START Available data
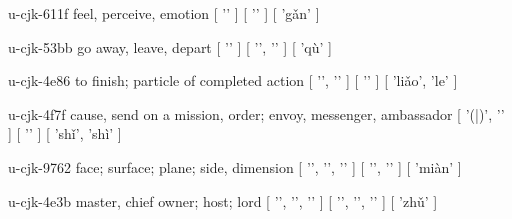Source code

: \begin{multicols}{2}
\cjkgGlue{} u-cjk-611f  feel, perceive, emotion  [ '\cjkgGlue{}' ]  [ '\cjkgGlue{}' ]  [ 'g{\mktsRsgFb{}ǎ}n' ] 

\cjkgGlue{} u-cjk-53bb  go away, leave, depart  [ '\cjkgGlue{}' ]  [ '\cjkgGlue{}', '\cjkgGlue{}' ]  [ 'qù' ] 

\cjkgGlue{} u-cjk-4e86  to finish; particle of completed action  [ '\cjkgGlue{}', '\cjkgGlue{}' ]  [ '\cjkgGlue{}' ]  [ 'li{\mktsRsgFb{}ǎ}o', 'le' ] 

\cjkgGlue{} u-cjk-4f7f  cause, send on a mission, order; envoy, messenger, ambassador  [ '\cjkgGlue{}(\cjkgGlue{}|\cjkgGlue{})', '\cjkgGlue{}' ]  [ '\cjkgGlue{}' ]  [ 'sh{\mktsRsgFb{}ǐ}', 'shì' ] 

\cjkgGlue{} u-cjk-9762  face; surface; plane; side, dimension  [ '\cjkgGlue{}', '\cjkgGlue{}', '\cjkgGlue{}' ]  [ '\cjkgGlue{}', '\cjkgGlue{}' ]  [ 'miàn' ] 

\cjkgGlue{} u-cjk-4e3b  master, chief owner; host; lord  [ '\cjkgGlue{}', '\cjkgGlue{}', '\cjkgGlue{}' ]  [ '\cjkgGlue{}', '\cjkgGlue{}', '\cjkgGlue{}' ]  [ 'zh{\mktsRsgFb{}ǔ}' ] 


\end{multicols}

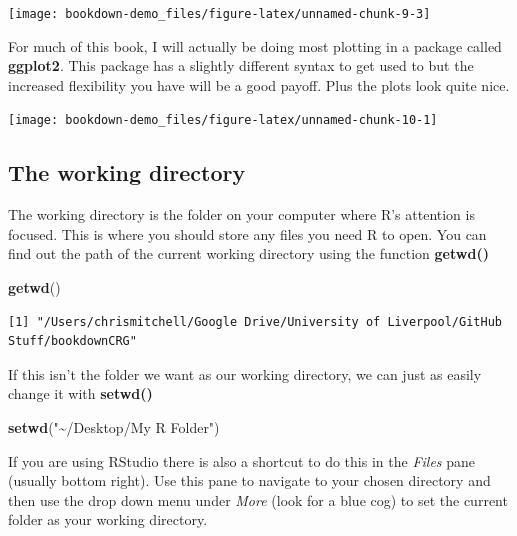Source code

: \documentclass[
]{book}
\newenvironment{Shaded}{\begin{snugshade}}{\end{snugshade}}
\newcommand{\KeywordTok}[1]{\textcolor[rgb]{0.13,0.29,0.53}{\textbf{#1}}}
\newcommand{\NormalTok}[1]{#1}
\newcommand{\StringTok}[1]{\textcolor[rgb]{0.31,0.60,0.02}{#1}}
\begin{document}
\begin{center}\texttt{[image: bookdown-demo\_files/figure-latex/unnamed-chunk-9-3]} \end{center}

For much of this book, I will actually be doing most plotting in a package called \textbf{ggplot2}. This package has a slightly different syntax to get used to but the increased flexibility you have will be a good payoff. Plus the plots look quite nice.

\begin{center}\texttt{[image: bookdown-demo\_files/figure-latex/unnamed-chunk-10-1]} \end{center}

\hypertarget{the-working-directory}{%
\subsection{The working directory}\label{the-working-directory}}

The working directory is the folder on your computer where R's attention is focused. This is where you should store any files you need R to open. You can find out the path of the current working directory using the function \textbf{getwd()}

\begin{Shaded}
\begin{Highlighting}[]
\KeywordTok{getwd}\NormalTok{()}
\end{Highlighting}
\end{Shaded}

\begin{verbatim}
[1] "/Users/chrismitchell/Google Drive/University of Liverpool/GitHub Stuff/bookdownCRG"
\end{verbatim}

If this isn't the folder we want as our working directory, we can just as easily change it with \textbf{setwd()}

\begin{Shaded}
\begin{Highlighting}[]
\KeywordTok{setwd}\NormalTok{(}\StringTok{"\textasciitilde{}/Desktop/My R Folder"}\NormalTok{)}
\end{Highlighting}
\end{Shaded}

If you are using RStudio there is also a shortcut to do this in the \emph{Files} pane (usually bottom right). Use this pane to navigate to your chosen directory and then use the drop down menu under \emph{More} (look for a blue cog) to set the current folder as your working directory.
\end{document}
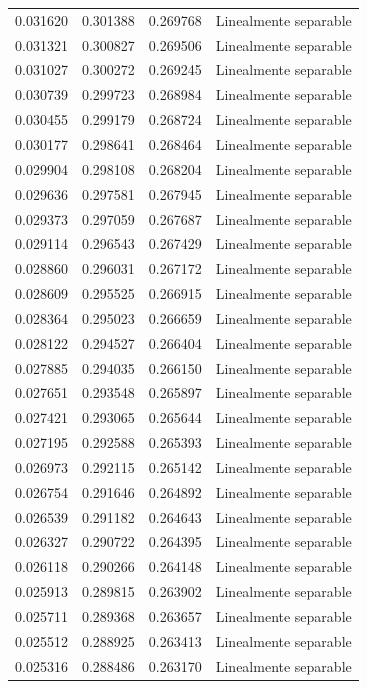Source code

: \begin{tabular}{llll}
0.031620 & 0.301388 & 0.269768 & Linealmente separable \\
0.031321 & 0.300827 & 0.269506 & Linealmente separable \\
0.031027 & 0.300272 & 0.269245 & Linealmente separable \\
0.030739 & 0.299723 & 0.268984 & Linealmente separable \\
0.030455 & 0.299179 & 0.268724 & Linealmente separable \\
0.030177 & 0.298641 & 0.268464 & Linealmente separable \\
0.029904 & 0.298108 & 0.268204 & Linealmente separable \\
0.029636 & 0.297581 & 0.267945 & Linealmente separable \\
0.029373 & 0.297059 & 0.267687 & Linealmente separable \\
0.029114 & 0.296543 & 0.267429 & Linealmente separable \\
0.028860 & 0.296031 & 0.267172 & Linealmente separable \\
0.028609 & 0.295525 & 0.266915 & Linealmente separable \\
0.028364 & 0.295023 & 0.266659 & Linealmente separable \\
0.028122 & 0.294527 & 0.266404 & Linealmente separable \\
0.027885 & 0.294035 & 0.266150 & Linealmente separable \\
0.027651 & 0.293548 & 0.265897 & Linealmente separable \\
0.027421 & 0.293065 & 0.265644 & Linealmente separable \\
0.027195 & 0.292588 & 0.265393 & Linealmente separable \\
0.026973 & 0.292115 & 0.265142 & Linealmente separable \\
0.026754 & 0.291646 & 0.264892 & Linealmente separable \\
0.026539 & 0.291182 & 0.264643 & Linealmente separable \\
0.026327 & 0.290722 & 0.264395 & Linealmente separable \\
0.026118 & 0.290266 & 0.264148 & Linealmente separable \\
0.025913 & 0.289815 & 0.263902 & Linealmente separable \\
0.025711 & 0.289368 & 0.263657 & Linealmente separable \\
0.025512 & 0.288925 & 0.263413 & Linealmente separable \\
0.025316 & 0.288486 & 0.263170 & Linealmente separable \\

\end{tabular}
END Available data
» The problem
The entries above are to be repeated exactly, except for any pictures.

» Result of the task
Source code

: \begin{multicols}{2}
\cjkgGlue{} u-cjk-611f  feel, perceive, emotion  [ '\cjkgGlue{}' ]  [ '\cjkgGlue{}' ]  [ 'g{\mktsRsgFb{}ǎ}n' ] 

\cjkgGlue{} u-cjk-53bb  go away, leave, depart  [ '\cjkgGlue{}' ]  [ '\cjkgGlue{}', '\cjkgGlue{}' ]  [ 'qù' ] 

\cjkgGlue{} u-cjk-4e86  to finish; particle of completed action  [ '\cjkgGlue{}', '\cjkgGlue{}' ]  [ '\cjkgGlue{}' ]  [ 'li{\mktsRsgFb{}ǎ}o', 'le' ] 

\cjkgGlue{} u-cjk-4f7f  cause, send on a mission, order; envoy, messenger, ambassador  [ '\cjkgGlue{}(\cjkgGlue{}|\cjkgGlue{})', '\cjkgGlue{}' ]  [ '\cjkgGlue{}' ]  [ 'sh{\mktsRsgFb{}ǐ}', 'shì' ] 

\cjkgGlue{} u-cjk-9762  face; surface; plane; side, dimension  [ '\cjkgGlue{}', '\cjkgGlue{}', '\cjkgGlue{}' ]  [ '\cjkgGlue{}', '\cjkgGlue{}' ]  [ 'miàn' ] 

\cjkgGlue{} u-cjk-4e3b  master, chief owner; host; lord  [ '\cjkgGlue{}', '\cjkgGlue{}', '\cjkgGlue{}' ]  [ '\cjkgGlue{}', '\cjkgGlue{}', '\cjkgGlue{}' ]  [ 'zh{\mktsRsgFb{}ǔ}' ] 


\end{multicols}

Source code

: \documentclass[
]{book}
\newenvironment{Shaded}{\begin{snugshade}}{\end{snugshade}}
\newcommand{\KeywordTok}[1]{\textcolor[rgb]{0.13,0.29,0.53}{\textbf{#1}}}
\newcommand{\NormalTok}[1]{#1}
\newcommand{\StringTok}[1]{\textcolor[rgb]{0.31,0.60,0.02}{#1}}
\begin{document}
\begin{center}\texttt{[image: bookdown-demo\_files/figure-latex/unnamed-chunk-9-3]} \end{center}

For much of this book, I will actually be doing most plotting in a package called \textbf{ggplot2}. This package has a slightly different syntax to get used to but the increased flexibility you have will be a good payoff. Plus the plots look quite nice.

\begin{center}\texttt{[image: bookdown-demo\_files/figure-latex/unnamed-chunk-10-1]} \end{center}

\hypertarget{the-working-directory}{%
\subsection{The working directory}\label{the-working-directory}}

The working directory is the folder on your computer where R's attention is focused. This is where you should store any files you need R to open. You can find out the path of the current working directory using the function \textbf{getwd()}

\begin{Shaded}
\begin{Highlighting}[]
\KeywordTok{getwd}\NormalTok{()}
\end{Highlighting}
\end{Shaded}

\begin{verbatim}
[1] "/Users/chrismitchell/Google Drive/University of Liverpool/GitHub Stuff/bookdownCRG"
\end{verbatim}

If this isn't the folder we want as our working directory, we can just as easily change it with \textbf{setwd()}

\begin{Shaded}
\begin{Highlighting}[]
\KeywordTok{setwd}\NormalTok{(}\StringTok{"\textasciitilde{}/Desktop/My R Folder"}\NormalTok{)}
\end{Highlighting}
\end{Shaded}

If you are using RStudio there is also a shortcut to do this in the \emph{Files} pane (usually bottom right). Use this pane to navigate to your chosen directory and then use the drop down menu under \emph{More} (look for a blue cog) to set the current folder as your working directory.
\end{document}
Source code

: \begin{tabular}{llll}
0.031620 & 0.301388 & 0.269768 & Linealmente separable \\
0.031321 & 0.300827 & 0.269506 & Linealmente separable \\
0.031027 & 0.300272 & 0.269245 & Linealmente separable \\
0.030739 & 0.299723 & 0.268984 & Linealmente separable \\
0.030455 & 0.299179 & 0.268724 & Linealmente separable \\
0.030177 & 0.298641 & 0.268464 & Linealmente separable \\
0.029904 & 0.298108 & 0.268204 & Linealmente separable \\
0.029636 & 0.297581 & 0.267945 & Linealmente separable \\
0.029373 & 0.297059 & 0.267687 & Linealmente separable \\
0.029114 & 0.296543 & 0.267429 & Linealmente separable \\
0.028860 & 0.296031 & 0.267172 & Linealmente separable \\
0.028609 & 0.295525 & 0.266915 & Linealmente separable \\
0.028364 & 0.295023 & 0.266659 & Linealmente separable \\
0.028122 & 0.294527 & 0.266404 & Linealmente separable \\
0.027885 & 0.294035 & 0.266150 & Linealmente separable \\
0.027651 & 0.293548 & 0.265897 & Linealmente separable \\
0.027421 & 0.293065 & 0.265644 & Linealmente separable \\
0.027195 & 0.292588 & 0.265393 & Linealmente separable \\
0.026973 & 0.292115 & 0.265142 & Linealmente separable \\
0.026754 & 0.291646 & 0.264892 & Linealmente separable \\
0.026539 & 0.291182 & 0.264643 & Linealmente separable \\
0.026327 & 0.290722 & 0.264395 & Linealmente separable \\
0.026118 & 0.290266 & 0.264148 & Linealmente separable \\
0.025913 & 0.289815 & 0.263902 & Linealmente separable \\
0.025711 & 0.289368 & 0.263657 & Linealmente separable \\
0.025512 & 0.288925 & 0.263413 & Linealmente separable \\
0.025316 & 0.288486 & 0.263170 & Linealmente separable \\

\end{tabular}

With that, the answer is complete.